/---

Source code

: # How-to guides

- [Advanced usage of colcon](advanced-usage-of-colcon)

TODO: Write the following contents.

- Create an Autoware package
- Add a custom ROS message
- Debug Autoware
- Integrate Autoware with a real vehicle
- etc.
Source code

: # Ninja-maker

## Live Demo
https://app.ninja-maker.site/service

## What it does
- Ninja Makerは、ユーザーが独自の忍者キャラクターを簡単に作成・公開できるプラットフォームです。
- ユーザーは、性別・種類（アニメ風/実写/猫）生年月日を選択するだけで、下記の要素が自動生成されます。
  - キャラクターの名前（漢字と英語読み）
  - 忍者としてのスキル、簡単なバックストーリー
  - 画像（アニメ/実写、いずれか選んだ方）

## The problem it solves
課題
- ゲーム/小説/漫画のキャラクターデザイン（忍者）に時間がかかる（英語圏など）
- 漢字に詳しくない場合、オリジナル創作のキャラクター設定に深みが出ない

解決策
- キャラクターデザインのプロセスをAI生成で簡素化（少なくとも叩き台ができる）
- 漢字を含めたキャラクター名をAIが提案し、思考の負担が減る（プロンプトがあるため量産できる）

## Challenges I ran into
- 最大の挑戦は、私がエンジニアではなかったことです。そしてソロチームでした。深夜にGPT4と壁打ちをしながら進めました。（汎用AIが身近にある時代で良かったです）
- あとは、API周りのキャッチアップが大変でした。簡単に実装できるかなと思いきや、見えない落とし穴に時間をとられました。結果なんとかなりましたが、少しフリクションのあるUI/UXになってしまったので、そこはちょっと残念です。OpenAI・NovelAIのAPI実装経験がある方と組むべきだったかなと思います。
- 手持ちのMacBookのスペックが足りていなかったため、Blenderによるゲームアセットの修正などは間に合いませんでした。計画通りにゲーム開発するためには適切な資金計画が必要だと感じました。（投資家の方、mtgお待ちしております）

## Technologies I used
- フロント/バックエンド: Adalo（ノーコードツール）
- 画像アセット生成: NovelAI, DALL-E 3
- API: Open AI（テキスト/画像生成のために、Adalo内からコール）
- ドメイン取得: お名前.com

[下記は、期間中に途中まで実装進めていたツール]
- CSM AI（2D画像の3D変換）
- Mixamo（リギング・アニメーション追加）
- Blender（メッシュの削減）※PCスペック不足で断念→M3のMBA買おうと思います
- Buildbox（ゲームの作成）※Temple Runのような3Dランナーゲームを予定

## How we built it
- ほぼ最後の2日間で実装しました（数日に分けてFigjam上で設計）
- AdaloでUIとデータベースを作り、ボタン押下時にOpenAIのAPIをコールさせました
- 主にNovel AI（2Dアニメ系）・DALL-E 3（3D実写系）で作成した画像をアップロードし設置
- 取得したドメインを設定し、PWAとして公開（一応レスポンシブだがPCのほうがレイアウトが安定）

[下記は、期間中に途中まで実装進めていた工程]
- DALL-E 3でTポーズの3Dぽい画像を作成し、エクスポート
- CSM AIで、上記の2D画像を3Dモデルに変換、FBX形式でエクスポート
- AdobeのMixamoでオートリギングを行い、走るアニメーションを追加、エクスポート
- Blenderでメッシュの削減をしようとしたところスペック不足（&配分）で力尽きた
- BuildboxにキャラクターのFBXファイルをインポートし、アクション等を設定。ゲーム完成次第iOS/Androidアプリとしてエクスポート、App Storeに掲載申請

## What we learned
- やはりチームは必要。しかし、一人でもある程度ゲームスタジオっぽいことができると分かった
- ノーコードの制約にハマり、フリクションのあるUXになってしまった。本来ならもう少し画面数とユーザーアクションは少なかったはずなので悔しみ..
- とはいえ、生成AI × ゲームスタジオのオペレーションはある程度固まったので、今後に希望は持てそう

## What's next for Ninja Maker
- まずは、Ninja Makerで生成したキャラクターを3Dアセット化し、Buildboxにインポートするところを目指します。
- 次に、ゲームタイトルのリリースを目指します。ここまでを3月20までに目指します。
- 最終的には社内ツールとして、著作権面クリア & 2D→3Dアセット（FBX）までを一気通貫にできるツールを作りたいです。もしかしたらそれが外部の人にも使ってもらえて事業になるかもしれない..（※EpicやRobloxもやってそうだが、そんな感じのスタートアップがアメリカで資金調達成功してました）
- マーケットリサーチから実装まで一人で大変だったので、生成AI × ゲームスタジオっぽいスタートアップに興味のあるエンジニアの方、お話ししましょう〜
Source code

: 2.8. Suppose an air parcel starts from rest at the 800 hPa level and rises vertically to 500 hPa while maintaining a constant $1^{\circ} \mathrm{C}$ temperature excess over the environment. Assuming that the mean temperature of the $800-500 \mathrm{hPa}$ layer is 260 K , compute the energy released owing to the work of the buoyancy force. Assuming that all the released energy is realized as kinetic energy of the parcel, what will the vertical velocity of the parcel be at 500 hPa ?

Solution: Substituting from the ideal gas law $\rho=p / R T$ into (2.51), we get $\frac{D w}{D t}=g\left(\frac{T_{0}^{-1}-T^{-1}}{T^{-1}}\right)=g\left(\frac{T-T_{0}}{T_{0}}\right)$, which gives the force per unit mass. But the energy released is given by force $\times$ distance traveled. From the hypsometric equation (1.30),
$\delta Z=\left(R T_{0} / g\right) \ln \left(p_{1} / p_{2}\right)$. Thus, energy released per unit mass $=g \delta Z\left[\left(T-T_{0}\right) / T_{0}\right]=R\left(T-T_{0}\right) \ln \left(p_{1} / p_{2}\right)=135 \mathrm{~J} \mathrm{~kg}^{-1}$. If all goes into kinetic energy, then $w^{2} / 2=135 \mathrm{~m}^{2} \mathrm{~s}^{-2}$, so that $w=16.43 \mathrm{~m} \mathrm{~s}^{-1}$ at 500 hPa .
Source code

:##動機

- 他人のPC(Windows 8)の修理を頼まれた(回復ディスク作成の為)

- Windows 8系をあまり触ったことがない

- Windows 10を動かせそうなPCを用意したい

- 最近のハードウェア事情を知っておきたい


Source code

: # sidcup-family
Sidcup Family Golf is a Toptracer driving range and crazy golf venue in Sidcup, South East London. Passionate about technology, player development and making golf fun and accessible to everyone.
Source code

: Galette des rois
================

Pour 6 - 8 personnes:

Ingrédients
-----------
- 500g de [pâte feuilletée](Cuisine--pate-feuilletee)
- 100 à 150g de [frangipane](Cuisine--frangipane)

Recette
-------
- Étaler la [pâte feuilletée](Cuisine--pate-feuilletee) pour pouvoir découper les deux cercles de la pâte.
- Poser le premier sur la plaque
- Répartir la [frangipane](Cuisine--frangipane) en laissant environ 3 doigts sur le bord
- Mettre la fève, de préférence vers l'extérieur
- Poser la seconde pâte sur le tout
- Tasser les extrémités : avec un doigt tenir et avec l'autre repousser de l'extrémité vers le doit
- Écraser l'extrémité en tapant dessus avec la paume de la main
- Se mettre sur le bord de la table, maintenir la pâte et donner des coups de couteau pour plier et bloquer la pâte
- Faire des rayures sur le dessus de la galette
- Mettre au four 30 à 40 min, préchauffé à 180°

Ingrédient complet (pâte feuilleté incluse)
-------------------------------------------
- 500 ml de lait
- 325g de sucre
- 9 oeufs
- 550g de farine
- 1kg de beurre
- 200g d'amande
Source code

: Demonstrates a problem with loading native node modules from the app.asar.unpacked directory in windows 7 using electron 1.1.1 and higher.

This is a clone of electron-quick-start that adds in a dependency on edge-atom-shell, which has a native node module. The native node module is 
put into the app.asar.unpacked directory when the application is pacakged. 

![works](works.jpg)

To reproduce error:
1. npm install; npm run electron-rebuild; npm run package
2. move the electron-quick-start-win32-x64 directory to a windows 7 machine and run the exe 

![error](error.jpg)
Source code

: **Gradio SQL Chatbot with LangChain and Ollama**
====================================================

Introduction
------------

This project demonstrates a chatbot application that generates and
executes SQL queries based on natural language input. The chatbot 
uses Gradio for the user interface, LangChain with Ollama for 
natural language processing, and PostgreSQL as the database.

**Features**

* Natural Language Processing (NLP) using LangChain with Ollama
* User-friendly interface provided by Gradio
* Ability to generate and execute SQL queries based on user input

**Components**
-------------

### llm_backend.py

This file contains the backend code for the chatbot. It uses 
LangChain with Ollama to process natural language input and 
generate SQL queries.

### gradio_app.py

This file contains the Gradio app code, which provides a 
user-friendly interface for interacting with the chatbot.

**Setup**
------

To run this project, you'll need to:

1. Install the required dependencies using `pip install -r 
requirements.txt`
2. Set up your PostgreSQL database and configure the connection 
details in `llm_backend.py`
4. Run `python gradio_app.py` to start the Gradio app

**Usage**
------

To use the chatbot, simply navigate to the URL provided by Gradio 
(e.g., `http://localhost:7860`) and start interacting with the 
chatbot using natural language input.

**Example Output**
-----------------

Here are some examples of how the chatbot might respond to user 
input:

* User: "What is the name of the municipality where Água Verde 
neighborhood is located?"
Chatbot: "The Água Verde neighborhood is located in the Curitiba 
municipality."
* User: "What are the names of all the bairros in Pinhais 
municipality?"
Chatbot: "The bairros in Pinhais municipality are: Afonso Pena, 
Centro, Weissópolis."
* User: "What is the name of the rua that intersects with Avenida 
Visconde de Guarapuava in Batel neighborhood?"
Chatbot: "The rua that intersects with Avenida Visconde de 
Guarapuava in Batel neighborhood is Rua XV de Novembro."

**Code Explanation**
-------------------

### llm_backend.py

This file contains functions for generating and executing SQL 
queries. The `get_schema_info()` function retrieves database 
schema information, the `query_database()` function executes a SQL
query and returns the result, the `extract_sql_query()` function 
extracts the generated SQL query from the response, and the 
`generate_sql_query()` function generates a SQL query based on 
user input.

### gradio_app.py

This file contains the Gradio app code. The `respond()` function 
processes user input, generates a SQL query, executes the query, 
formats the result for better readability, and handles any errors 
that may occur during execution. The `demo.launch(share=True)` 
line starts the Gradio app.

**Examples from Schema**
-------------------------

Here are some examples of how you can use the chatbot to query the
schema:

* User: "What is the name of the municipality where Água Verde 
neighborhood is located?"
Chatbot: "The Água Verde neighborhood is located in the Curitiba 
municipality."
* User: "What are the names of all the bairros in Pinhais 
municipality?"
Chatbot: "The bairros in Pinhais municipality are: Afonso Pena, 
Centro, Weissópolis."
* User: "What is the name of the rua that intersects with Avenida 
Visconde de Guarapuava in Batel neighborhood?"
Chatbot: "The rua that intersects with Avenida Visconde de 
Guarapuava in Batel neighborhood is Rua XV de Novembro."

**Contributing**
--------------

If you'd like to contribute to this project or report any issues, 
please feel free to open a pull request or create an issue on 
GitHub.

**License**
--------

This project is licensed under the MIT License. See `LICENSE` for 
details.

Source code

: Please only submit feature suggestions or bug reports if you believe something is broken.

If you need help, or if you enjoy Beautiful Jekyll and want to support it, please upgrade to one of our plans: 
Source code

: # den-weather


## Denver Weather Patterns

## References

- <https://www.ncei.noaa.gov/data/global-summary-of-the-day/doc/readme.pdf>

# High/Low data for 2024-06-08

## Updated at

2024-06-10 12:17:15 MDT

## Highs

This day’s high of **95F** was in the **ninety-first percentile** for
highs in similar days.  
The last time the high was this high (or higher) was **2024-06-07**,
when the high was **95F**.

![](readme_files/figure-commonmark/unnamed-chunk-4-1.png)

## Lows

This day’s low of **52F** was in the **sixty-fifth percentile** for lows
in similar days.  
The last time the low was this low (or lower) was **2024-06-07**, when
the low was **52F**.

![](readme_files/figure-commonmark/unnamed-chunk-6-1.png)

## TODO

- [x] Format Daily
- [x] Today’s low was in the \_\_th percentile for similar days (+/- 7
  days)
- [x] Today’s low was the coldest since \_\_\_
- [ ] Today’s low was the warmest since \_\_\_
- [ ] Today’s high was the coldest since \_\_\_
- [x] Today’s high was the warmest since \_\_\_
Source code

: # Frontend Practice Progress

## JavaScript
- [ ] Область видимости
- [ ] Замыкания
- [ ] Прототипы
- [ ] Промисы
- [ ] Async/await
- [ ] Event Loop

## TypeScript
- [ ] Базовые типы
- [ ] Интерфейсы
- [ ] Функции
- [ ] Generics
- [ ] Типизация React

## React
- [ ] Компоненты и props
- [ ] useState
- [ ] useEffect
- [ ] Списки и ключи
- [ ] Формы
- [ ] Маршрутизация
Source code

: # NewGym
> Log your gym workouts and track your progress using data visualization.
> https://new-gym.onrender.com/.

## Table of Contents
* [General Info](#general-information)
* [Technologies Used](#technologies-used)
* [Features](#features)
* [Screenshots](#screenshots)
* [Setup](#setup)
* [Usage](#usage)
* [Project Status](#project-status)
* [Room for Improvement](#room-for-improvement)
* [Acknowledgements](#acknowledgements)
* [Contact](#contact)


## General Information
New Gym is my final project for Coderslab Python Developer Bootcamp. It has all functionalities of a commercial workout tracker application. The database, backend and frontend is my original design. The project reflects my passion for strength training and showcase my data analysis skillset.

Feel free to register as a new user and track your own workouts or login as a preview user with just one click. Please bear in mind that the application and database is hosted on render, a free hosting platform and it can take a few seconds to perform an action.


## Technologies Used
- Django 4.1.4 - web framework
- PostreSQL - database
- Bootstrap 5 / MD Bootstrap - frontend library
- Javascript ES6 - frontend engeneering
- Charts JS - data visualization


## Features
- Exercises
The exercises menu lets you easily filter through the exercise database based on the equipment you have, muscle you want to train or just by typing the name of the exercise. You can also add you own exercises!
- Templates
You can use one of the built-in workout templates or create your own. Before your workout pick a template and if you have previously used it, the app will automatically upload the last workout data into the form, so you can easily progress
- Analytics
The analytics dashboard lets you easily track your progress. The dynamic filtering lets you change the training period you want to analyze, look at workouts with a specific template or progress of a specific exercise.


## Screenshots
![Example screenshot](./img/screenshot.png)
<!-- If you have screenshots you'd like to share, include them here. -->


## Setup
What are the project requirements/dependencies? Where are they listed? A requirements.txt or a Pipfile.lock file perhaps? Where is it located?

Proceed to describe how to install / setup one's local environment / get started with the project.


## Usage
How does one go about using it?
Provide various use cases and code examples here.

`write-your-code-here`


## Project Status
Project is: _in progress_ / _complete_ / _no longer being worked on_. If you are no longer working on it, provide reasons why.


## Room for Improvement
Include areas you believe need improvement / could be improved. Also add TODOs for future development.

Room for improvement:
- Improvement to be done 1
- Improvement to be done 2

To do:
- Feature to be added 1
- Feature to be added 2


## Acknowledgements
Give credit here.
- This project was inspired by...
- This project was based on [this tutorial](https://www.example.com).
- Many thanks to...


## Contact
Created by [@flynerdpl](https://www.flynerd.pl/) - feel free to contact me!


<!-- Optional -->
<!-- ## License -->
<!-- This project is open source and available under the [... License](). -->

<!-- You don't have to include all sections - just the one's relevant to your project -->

\---

** Your instructions **
Copy out only the lines running from the beginning of the data to the line with "- ドメイン取得: お名前.com", both ends included.

** Output of the exercise **
Source code

: # How-to guides

- [Advanced usage of colcon](advanced-usage-of-colcon)

TODO: Write the following contents.

- Create an Autoware package
- Add a custom ROS message
- Debug Autoware
- Integrate Autoware with a real vehicle
- etc.
Source code

: # Ninja-maker

## Live Demo
https://app.ninja-maker.site/service

## What it does
- Ninja Makerは、ユーザーが独自の忍者キャラクターを簡単に作成・公開できるプラットフォームです。
- ユーザーは、性別・種類（アニメ風/実写/猫）生年月日を選択するだけで、下記の要素が自動生成されます。
  - キャラクターの名前（漢字と英語読み）
  - 忍者としてのスキル、簡単なバックストーリー
  - 画像（アニメ/実写、いずれか選んだ方）

## The problem it solves
課題
- ゲーム/小説/漫画のキャラクターデザイン（忍者）に時間がかかる（英語圏など）
- 漢字に詳しくない場合、オリジナル創作のキャラクター設定に深みが出ない

解決策
- キャラクターデザインのプロセスをAI生成で簡素化（少なくとも叩き台ができる）
- 漢字を含めたキャラクター名をAIが提案し、思考の負担が減る（プロンプトがあるため量産できる）

## Challenges I ran into
- 最大の挑戦は、私がエンジニアではなかったことです。そしてソロチームでした。深夜にGPT4と壁打ちをしながら進めました。（汎用AIが身近にある時代で良かったです）
- あとは、API周りのキャッチアップが大変でした。簡単に実装できるかなと思いきや、見えない落とし穴に時間をとられました。結果なんとかなりましたが、少しフリクションのあるUI/UXになってしまったので、そこはちょっと残念です。OpenAI・NovelAIのAPI実装経験がある方と組むべきだったかなと思います。
- 手持ちのMacBookのスペックが足りていなかったため、Blenderによるゲームアセットの修正などは間に合いませんでした。計画通りにゲーム開発するためには適切な資金計画が必要だと感じました。（投資家の方、mtgお待ちしております）

## Technologies I used
- フロント/バックエンド: Adalo（ノーコードツール）
- 画像アセット生成: NovelAI, DALL-E 3
- API: Open AI（テキスト/画像生成のために、Adalo内からコール）
- ドメイン取得: お名前.com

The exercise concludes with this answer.